### A GEOMETRIC PROOF THAT THE SQUARE ROOT OF 2 IS IRRATIONAL

There are a number of algebraic proofs that the square root of 2 is irrational.
None of these is likely to be what the Pythagoreans used in their original
proof. Their thought processes were very geometric, and their proof was
probably geometrically based. Also, they did not actually define "rational" as
we do today. They thought of two line segments as "commensurable" if both were
an integer multiple of some smaller length.

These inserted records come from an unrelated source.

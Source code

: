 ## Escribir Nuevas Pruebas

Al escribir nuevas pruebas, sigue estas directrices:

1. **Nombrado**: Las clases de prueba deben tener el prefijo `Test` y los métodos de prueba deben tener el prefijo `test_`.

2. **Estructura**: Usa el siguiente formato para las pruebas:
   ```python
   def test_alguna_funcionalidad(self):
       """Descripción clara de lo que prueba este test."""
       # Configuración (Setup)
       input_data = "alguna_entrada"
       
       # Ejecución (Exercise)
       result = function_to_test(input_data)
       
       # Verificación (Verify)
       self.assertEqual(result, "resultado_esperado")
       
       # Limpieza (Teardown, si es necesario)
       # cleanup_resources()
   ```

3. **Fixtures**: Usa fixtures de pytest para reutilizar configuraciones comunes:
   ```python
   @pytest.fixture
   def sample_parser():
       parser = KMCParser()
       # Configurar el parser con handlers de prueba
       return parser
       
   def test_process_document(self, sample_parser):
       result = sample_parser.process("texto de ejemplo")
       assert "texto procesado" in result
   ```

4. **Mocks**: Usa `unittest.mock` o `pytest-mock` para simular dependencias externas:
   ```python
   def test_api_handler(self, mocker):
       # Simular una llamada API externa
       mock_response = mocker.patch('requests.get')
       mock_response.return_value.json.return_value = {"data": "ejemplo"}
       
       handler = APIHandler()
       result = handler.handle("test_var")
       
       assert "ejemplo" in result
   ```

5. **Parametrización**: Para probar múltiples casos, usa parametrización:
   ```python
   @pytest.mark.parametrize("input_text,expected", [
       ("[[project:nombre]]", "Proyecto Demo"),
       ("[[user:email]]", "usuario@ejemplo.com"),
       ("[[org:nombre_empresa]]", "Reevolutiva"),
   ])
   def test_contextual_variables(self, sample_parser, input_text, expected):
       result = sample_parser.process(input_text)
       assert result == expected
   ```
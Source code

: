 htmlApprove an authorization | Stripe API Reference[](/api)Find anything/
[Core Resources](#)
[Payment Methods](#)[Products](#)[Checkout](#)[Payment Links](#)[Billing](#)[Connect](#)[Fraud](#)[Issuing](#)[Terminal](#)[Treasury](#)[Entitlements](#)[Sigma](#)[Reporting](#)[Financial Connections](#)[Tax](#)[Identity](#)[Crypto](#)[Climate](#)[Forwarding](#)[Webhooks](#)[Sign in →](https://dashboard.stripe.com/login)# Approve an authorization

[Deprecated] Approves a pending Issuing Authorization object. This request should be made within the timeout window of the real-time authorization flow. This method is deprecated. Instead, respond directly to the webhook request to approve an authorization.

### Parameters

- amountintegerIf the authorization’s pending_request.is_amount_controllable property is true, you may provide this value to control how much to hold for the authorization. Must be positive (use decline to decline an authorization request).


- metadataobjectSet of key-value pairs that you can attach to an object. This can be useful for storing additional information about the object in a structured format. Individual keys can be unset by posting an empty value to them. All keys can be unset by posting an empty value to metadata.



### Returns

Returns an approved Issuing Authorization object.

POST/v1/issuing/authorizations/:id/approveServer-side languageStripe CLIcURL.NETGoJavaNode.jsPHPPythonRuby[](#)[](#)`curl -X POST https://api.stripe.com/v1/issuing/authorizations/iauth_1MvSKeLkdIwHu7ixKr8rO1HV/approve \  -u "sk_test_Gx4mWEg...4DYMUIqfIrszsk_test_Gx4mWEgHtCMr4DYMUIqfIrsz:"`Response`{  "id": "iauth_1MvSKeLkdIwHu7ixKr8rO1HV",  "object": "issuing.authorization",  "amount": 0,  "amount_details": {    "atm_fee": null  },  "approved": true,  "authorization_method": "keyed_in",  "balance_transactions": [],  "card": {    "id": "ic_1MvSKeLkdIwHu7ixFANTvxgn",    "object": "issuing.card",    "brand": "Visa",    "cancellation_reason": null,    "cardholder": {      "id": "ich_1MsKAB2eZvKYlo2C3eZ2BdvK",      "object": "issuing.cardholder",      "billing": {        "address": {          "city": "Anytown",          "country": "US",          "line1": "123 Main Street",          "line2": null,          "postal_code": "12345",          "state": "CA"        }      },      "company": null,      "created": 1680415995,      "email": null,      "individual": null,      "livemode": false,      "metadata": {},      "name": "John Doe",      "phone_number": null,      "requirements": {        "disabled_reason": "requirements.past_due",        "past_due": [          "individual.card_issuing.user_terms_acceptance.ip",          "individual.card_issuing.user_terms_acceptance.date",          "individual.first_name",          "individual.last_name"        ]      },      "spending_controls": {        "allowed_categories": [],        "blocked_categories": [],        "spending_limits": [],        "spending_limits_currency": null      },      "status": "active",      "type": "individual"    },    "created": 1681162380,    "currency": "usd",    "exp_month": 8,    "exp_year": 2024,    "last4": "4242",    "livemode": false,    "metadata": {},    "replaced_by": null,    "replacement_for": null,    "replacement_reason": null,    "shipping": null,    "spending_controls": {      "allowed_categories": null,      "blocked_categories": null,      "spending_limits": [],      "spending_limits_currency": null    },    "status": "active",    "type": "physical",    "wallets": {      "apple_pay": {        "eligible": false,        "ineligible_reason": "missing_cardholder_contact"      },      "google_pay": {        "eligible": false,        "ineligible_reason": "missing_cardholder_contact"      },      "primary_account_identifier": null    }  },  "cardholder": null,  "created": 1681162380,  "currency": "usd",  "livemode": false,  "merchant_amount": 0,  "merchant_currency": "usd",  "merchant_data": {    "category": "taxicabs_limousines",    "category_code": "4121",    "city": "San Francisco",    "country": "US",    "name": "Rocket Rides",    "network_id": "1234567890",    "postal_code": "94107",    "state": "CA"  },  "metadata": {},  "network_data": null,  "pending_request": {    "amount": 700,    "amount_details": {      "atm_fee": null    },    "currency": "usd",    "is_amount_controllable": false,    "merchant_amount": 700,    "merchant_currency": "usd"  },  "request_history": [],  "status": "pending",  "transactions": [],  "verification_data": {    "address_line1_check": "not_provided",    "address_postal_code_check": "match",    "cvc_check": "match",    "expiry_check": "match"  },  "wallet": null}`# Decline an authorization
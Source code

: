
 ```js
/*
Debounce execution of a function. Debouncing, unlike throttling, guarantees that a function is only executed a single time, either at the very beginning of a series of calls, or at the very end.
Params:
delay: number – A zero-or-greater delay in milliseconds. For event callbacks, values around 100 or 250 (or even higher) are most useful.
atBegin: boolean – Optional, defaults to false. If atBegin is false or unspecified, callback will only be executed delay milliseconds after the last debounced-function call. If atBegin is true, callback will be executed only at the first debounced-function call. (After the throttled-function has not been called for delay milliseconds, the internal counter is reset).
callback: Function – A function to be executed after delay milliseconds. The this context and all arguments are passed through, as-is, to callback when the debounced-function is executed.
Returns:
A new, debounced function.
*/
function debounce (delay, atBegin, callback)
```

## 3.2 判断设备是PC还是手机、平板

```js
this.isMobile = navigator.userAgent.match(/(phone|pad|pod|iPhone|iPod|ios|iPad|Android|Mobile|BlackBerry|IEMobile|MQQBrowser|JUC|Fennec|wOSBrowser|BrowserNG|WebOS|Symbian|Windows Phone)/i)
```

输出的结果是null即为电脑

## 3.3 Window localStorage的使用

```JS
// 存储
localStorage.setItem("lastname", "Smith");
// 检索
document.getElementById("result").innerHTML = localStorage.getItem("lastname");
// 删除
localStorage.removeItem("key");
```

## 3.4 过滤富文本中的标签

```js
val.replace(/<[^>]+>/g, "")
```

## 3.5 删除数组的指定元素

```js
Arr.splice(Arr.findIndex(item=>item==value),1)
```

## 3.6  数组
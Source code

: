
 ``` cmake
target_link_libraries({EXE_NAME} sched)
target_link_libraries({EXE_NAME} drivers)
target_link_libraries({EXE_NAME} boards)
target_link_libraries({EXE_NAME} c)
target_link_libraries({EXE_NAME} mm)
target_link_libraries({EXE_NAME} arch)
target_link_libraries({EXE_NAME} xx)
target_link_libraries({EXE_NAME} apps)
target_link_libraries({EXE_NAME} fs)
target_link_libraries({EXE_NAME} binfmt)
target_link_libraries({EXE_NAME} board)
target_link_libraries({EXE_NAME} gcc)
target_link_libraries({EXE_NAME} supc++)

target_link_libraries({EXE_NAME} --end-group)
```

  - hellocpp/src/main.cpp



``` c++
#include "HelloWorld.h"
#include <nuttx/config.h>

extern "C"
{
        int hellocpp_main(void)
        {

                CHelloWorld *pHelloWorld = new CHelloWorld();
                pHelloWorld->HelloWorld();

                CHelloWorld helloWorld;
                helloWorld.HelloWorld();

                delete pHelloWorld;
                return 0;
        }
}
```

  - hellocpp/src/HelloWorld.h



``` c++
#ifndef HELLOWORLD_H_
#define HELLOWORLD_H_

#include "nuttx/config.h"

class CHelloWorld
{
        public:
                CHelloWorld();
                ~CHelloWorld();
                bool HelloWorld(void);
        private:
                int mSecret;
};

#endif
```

Thus a line segment of length 3/8 and a line segment of length 5/6 were
commensurable since they were both integer multiples of a line segment of length
1/24. They assumed all pairs of line segments were commensurable (which is the
same as assuming all numbers are rational). Their proof may have gone something
like this (note that all required constructions can be done with a straightedge
and compass as preferred by Greek mathematicians):
Construct a square ABCD as shown. Draw the diagonal AC. Now if AC and AB are
commensurable,
then there is a line segment of some length, say r, such that AC=m_{1}r
and AB=m_{2}r where m_{1} and m_{2} are integers. Now
draw a circle centered at A with radius AB. Note that CB and CD are tangent to
this circle [why?]. This circle intersects AC at some point; call it P. Now
obviously AP=AB, so PC=AC-AB= m_{1}r - m_{2}r= (m_{1} -
m_{2})r so PC is also an integer multiple of r and is therefore
commensurable with AB and AC. Construct the tangent to the circle at P. Note
that this tangent is perpendicular to AC. This tangent intersects BC at some
point; call it Q. Now Angle(PCQ)=45^{o}=Angle(PQC) so Triangle(PQC) is an isosceles triangle and
therefore PC=PQ. We can construct a square with vertices C, P, and Q; call the
fourth vertex R (see the figure above).
Now since QP and QB are tangents to a circle from an external point, they are
equal, so QB=QP=PC=(m_{1} - m_{2})r=m_{4}r where we have
set m_{4}= m_{1} - m_{2}. Then QC=BC-QB=m_{2}r
- m_{4}r=(m_{2} - m_{4})r=m_{3}r (with
m_{3}=m_{2} - m_{4}) so QC is also commensurable with AB
and AC. We now have a new square whose side and diagonal are commensurable with
AB and AC. We note that
m_{1}>m_{2}>m_{3}>m_{4}. There's no
reason we can't do the same thing on square PCRQ. We can draw a circle centered
at C with radius CP, call the intersection of this circle with CQ point X,
construct the tangent there, and construct square XYZQ as shown. Then the side
and diagonal of this square are commensurable with AB and AC as well. Then we
can continue the process indefinitely constructing smaller and smaller squares
with sides and diagonals commensurable with AB and AC. However, there are only
a finite number of integer multiples of r less than m_{1}r, so we have a
contradiction.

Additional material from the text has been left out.